Hubungan Indonesia dan Arab Saudi kembali mengerucut pada satu isu yang sangat dekat dengan jutaan umat Muslim: layanan haji. Dalam pertemuan bilateral di Istana Al-Salam, Rabu (2/7), Presiden Republik Indonesia Prabowo Subianto dan Putra Mahkota Arab Saudi Mohammed bin Salman bin Abdulaziz Al Saud membahas penguatan fasilitas haji, dengan dua topik yang paling menonjol yakni perumahan haji dan Bandara Taibah.
Perumahan Haji Jadi Sorotan Utama
Menteri Agama Nasaruddin Umar mengatakan pembicaraan kedua pemimpin berlangsung dengan fokus yang jelas pada kebutuhan jemaah Indonesia. Menurut dia, Arab Saudi telah memenuhi seluruh permintaan Presiden terkait penyelenggaraan haji, termasuk soal kuota haji. Dari pertemuan itu, terlihat bahwa peningkatan layanan tidak lagi berhenti pada angka kuota, melainkan juga pada kualitas fasilitas yang akan digunakan jemaah selama berada di Tanah Suci.
Prabowo, kata Nasaruddin, menegaskan komitmen Indonesia untuk terus mendorong kenyamanan ibadah jemaah Indonesia. Salah satu pembahasan penting adalah penggunaan Bandara Taibah di Madinah setelah pembangunan perumahan haji selesai. Skema ini dipandang sebagai bagian dari upaya memperlancar arus kedatangan dan pelayanan jemaah agar lebih tertata.

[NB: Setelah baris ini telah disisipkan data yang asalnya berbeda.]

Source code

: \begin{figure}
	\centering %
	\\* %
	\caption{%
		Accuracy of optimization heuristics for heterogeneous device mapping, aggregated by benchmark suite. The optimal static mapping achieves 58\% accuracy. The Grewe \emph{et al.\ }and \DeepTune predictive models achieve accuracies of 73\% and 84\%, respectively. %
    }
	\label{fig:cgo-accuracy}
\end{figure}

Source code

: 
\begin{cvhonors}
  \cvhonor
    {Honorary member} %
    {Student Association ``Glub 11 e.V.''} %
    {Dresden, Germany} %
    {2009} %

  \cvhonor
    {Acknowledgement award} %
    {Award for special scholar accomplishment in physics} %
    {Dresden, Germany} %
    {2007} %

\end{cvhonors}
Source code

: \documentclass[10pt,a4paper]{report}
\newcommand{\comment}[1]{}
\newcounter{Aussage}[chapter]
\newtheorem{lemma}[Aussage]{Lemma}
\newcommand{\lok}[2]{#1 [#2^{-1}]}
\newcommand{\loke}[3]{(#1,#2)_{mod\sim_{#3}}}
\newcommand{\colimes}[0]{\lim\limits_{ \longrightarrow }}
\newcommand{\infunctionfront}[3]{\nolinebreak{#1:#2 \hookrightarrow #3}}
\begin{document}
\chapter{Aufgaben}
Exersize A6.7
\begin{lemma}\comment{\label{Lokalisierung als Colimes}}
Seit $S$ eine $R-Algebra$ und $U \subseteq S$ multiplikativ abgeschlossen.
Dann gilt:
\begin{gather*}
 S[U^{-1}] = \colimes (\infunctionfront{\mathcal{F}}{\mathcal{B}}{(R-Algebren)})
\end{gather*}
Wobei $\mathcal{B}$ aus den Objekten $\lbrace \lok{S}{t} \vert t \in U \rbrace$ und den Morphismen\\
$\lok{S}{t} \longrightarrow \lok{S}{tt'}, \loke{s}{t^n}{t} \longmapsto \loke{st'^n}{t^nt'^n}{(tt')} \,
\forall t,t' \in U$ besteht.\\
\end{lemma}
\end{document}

Kerja Sama Strategis Tak Hanya Berhenti di Haji
Selain urusan haji, Indonesia dan Arab Saudi juga sepakat membentuk Dewan Koordinasi Tertinggi sebagai wadah kerja sama strategis di berbagai sektor. Forum ini akan dipimpin langsung oleh Presiden dan Putra Mahkota, menandai naiknya level hubungan bilateral ke arah yang lebih terstruktur dan berkelanjutan.
Pemerintah Indonesia juga berharap Putra Mahkota dapat membantu mempercepat finalisasi perjanjian perdagangan bebas dengan GCC. Harapan itu muncul karena posisi Mohammed bin Salman dinilai memiliki peran kunci dalam struktur kerja sama tersebut. Dengan adanya dewan ini, hubungan kedua negara tidak hanya diproyeksikan lebih erat dalam urusan keagamaan, tetapi juga dalam ekonomi dan kerja sama regional yang lebih luas.